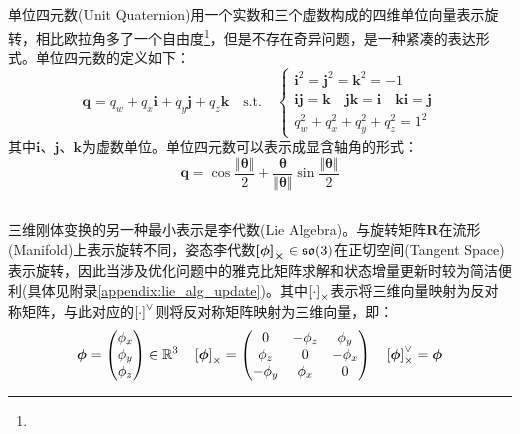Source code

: \subsection{}
单位四元数(Unit Quaternion)用一个实数和三个虚数构成的四维单位向量表示旋转，相比欧拉角多了一个自由度\footnote{}，但是不存在奇异问题，是一种紧凑的表达形式。单位四元数的定义如下：
\begin{equation}
  \boldsymbol{q}=q_w+q_x\boldsymbol{i}+q_y\boldsymbol{j}+q_z\boldsymbol{k}\quad \mathrm{s.t.}\quad
  \begin{cases}
    \boldsymbol{i}^2=\boldsymbol{j}^2=\boldsymbol{k}^2=-1                                                                                       \\
    \boldsymbol{i}\boldsymbol{j}=\boldsymbol{k}\quad\boldsymbol{j}\boldsymbol{k}=\boldsymbol{i}\quad\boldsymbol{k}\boldsymbol{i}=\boldsymbol{j} \\
    q_w^2+q_x^2+q_y^2+q_z^2=1^2
  \end{cases}
\end{equation}
其中$\boldsymbol{i}$、$\boldsymbol{j}$、$\boldsymbol{k}$为虚数单位。单位四元数可以表示成显含轴角的形式：
\begin{equation}
  \boldsymbol{q}=\cos\frac{\Vert \boldsymbol{\theta}\Vert}{2}+\frac{\boldsymbol{\theta}}{\Vert \boldsymbol{\theta}\Vert}\sin\frac{\Vert \boldsymbol{\theta}\Vert}{2}
\end{equation}
\subsection{}
三维刚体变换的另一种最小表示是李代数(Lie Algebra)。与旋转矩阵$\boldsymbol{R}$在流形(Manifold)上表示旋转不同，姿态李代数$\boldsymbol{\left[ \boldsymbol{\phi} \right]_\times}\in\mathfrak{so}(3)$在正切空间(Tangent Space)表示旋转，因此当涉及优化问题中的雅克比矩阵求解和状态增量更新时较为简洁便利(具体见附录\ref{appendix:lie_alg_update})。其中$\left[ \cdot \right]_\times$表示将三维向量映射为反对称矩阵，与此对应的$\left[ \cdot \right]^\vee$则将反对称矩阵映射为三维向量，即：
\begin{equation}
  \boldsymbol{\phi}=\begin{pmatrix}
    \phi_x \\\phi_y\\\phi_z
  \end{pmatrix}\in\mathbb{R}^3 \quad
  \left[ \boldsymbol{\phi} \right]_\times=\begin{pmatrix}
    0       & -\phi_z & \phi_y  \\
    \phi_z  & 0       & -\phi_x \\
    -\phi_y & \phi_x  & 0       \\
  \end{pmatrix}\quad \left[ \boldsymbol{\phi} \right]^\vee_\times=\boldsymbol{\phi}
\end{equation}

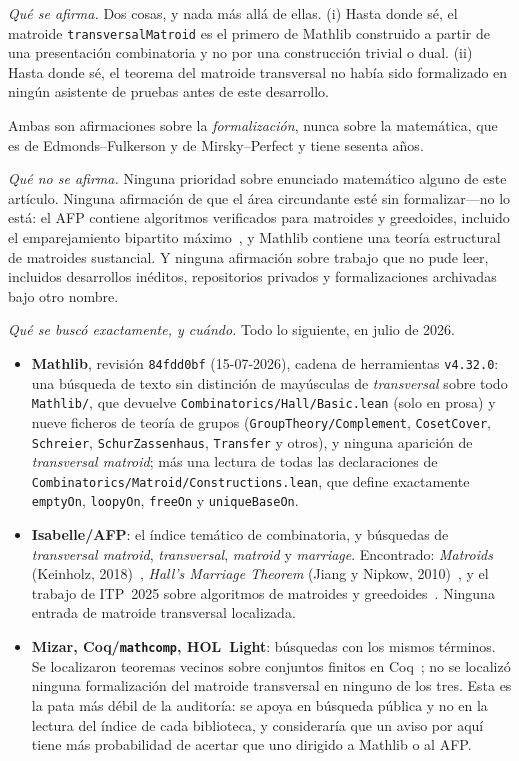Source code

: \documentclass[11pt]{article}
\newcommand{\lean}[1]{\texttt{#1}}
\begin{document}
{\sloppy\emph{Qué se afirma.} Dos cosas, y nada más allá de ellas. (i) Hasta donde sé, el matroide
\lean{transversalMatroid} es el primero de Mathlib construido a partir de una presentación
combinatoria y no por una construcción trivial o dual. (ii) Hasta donde sé, el teorema del matroide
transversal no había sido formalizado en ningún asistente de pruebas antes de este
desarrollo.\par} Ambas son afirmaciones sobre la \emph{formalización}, nunca sobre la matemática,
que es de Edmonds--Fulkerson y de Mirsky--Perfect y tiene sesenta años.

\emph{Qué no se afirma.} Ninguna prioridad sobre enunciado matemático alguno de este artículo.
Ninguna afirmación de que el área circundante esté sin formalizar---no lo está: el AFP contiene
algoritmos verificados para matroides y greedoides, incluido el emparejamiento bipartito
máximo~\cite{itp2025}, y Mathlib contiene una teoría estructural de matroides sustancial. Y ninguna
afirmación sobre trabajo que no pude leer, incluidos desarrollos inéditos, repositorios privados y
formalizaciones archivadas bajo otro nombre.

\emph{Qué se buscó exactamente, y cuándo.} Todo lo siguiente, en julio de 2026.

\begin{itemize}\itemsep2pt
\item \textbf{Mathlib}, revisión \lean{84fdd0bf} (15-07-2026), cadena de herramientas
\lean{v4.32.0}: una búsqueda de texto sin distinción de mayúsculas de \emph{transversal} sobre todo
\lean{Mathlib/}, que devuelve \lean{Combinatorics/Hall/Basic.lean} (solo en prosa) y nueve ficheros
de teoría de grupos (\lean{GroupTheory/Complement}, \lean{CosetCover}, \lean{Schreier},
\lean{SchurZassenhaus}, \lean{Transfer} y otros), y ninguna aparición de \emph{transversal matroid};
más una lectura de todas las declaraciones de \lean{Combinatorics/Matroid/Constructions.lean}, que
define exactamente \lean{emptyOn}, \lean{loopyOn}, \lean{freeOn} y \lean{uniqueBaseOn}.
\item \textbf{Isabelle/AFP}: el índice temático de combinatoria, y búsquedas de \emph{transversal
matroid}, \emph{transversal}, \emph{matroid} y \emph{marriage}. Encontrado: \emph{Matroids}
(Keinholz, 2018)~\cite{afpmatroids}, \emph{Hall's Marriage Theorem} (Jiang y Nipkow,
2010)~\cite{afphall}, y el trabajo de ITP~2025 sobre algoritmos de matroides y
greedoides~\cite{itp2025}. Ninguna entrada de matroide transversal localizada.
\item \textbf{Mizar, Coq/\lean{mathcomp}, HOL~Light}: búsquedas con los mismos términos. Se
localizaron teoremas vecinos sobre conjuntos finitos en Coq~\cite{coqdilworth}; no se localizó
ninguna formalización del matroide transversal en ninguno de los tres. Esta es la pata más débil de
la auditoría: se apoya en búsqueda pública y no en la lectura del índice de cada biblioteca, y
consideraría que un aviso por aquí tiene más probabilidad de acertar que uno dirigido a Mathlib o
al AFP.
\end{itemize}
\end{document}

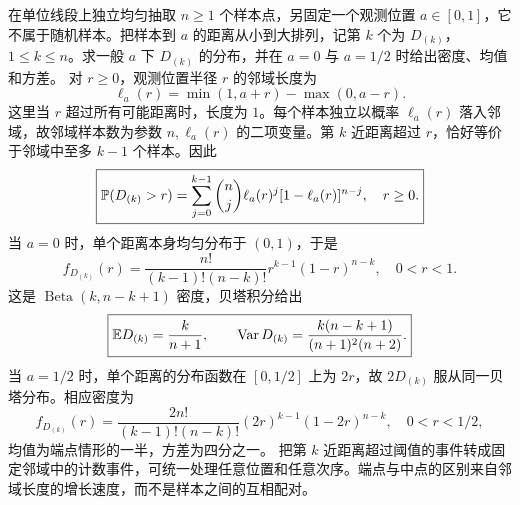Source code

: 在单位线段上独立均匀抽取 $n\ge1$ 个样本点，另固定一个观测位置 $a\in[0,1]$，它不属于随机样本。把样本到 $a$ 的距离从小到大排列，记第 $k$ 个为 $D_{(k)}$，$1\le k\le n$。求一般 $a$ 下 $D_{(k)}$ 的分布，并在 $a=0$ 与 $a=1/2$ 时给出密度、均值和方差。
\solution 对 $r\ge0$，观测位置半径 $r$ 的邻域长度为
\[
\ell_a(r)=\min(1,a+r)-\max(0,a-r).
\]
这里当 $r$ 超过所有可能距离时，长度为 $1$。每个样本独立以概率 $\ell_a(r)$ 落入邻域，故邻域样本数为参数 $n,\ell_a(r)$ 的二项变量。第 $k$ 近距离超过 $r$，恰好等价于邻域中至多 $k-1$ 个样本。因此
\[
\boxed{\Prob(D_{(k)}>r)=\sum_{j=0}^{k-1}\binom nj
\ell_a(r)^j[1-\ell_a(r)]^{n-j},\quad r\ge0.}
\]
当 $a=0$ 时，单个距离本身均匀分布于 $(0,1)$，于是
\[
f_{D_{(k)}}(r)=\frac{n!}{(k-1)!(n-k)!}r^{k-1}(1-r)^{n-k},\quad0<r<1.
\]
这是 $\operatorname{Beta}(k,n-k+1)$ 密度，贝塔积分给出
\[
\boxed{\E D_{(k)}=\frac{k}{n+1},\qquad
\Var D_{(k)}=\frac{k(n-k+1)}{(n+1)^2(n+2)}.}
\]
当 $a=1/2$ 时，单个距离的分布函数在 $[0,1/2]$ 上为 $2r$，故 $2D_{(k)}$ 服从同一贝塔分布。相应密度为
\[
f_{D_{(k)}}(r)=\frac{2n!}{(k-1)!(n-k)!}(2r)^{k-1}(1-2r)^{n-k},\quad0<r<1/2,
\]
均值为端点情形的一半，方差为四分之一。
\insight 把第 $k$ 近距离超过阈值的事件转成固定邻域中的计数事件，可统一处理任意位置和任意次序。端点与中点的区别来自邻域长度的增长速度，而不是样本之间的互相配对。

##############################

### [DIRECTIONS FOR THIS TASK]
Within the data above, the lines from the one with "Ninguna afirmación de" to the one with "formalizaciones archivadas bajo otro nombre." must be repeated exactly; no other line belongs in the answer.

### [COMPLETED EXERCISE]
Ninguna afirmación de que el área circundante esté sin formalizar---no lo está: el AFP contiene
algoritmos verificados para matroides y greedoides, incluido el emparejamiento bipartito
máximo~\cite{itp2025}, y Mathlib contiene una teoría estructural de matroides sustancial. Y ninguna
afirmación sobre trabajo que no pude leer, incluidos desarrollos inéditos, repositorios privados y
formalizaciones archivadas bajo otro nombre.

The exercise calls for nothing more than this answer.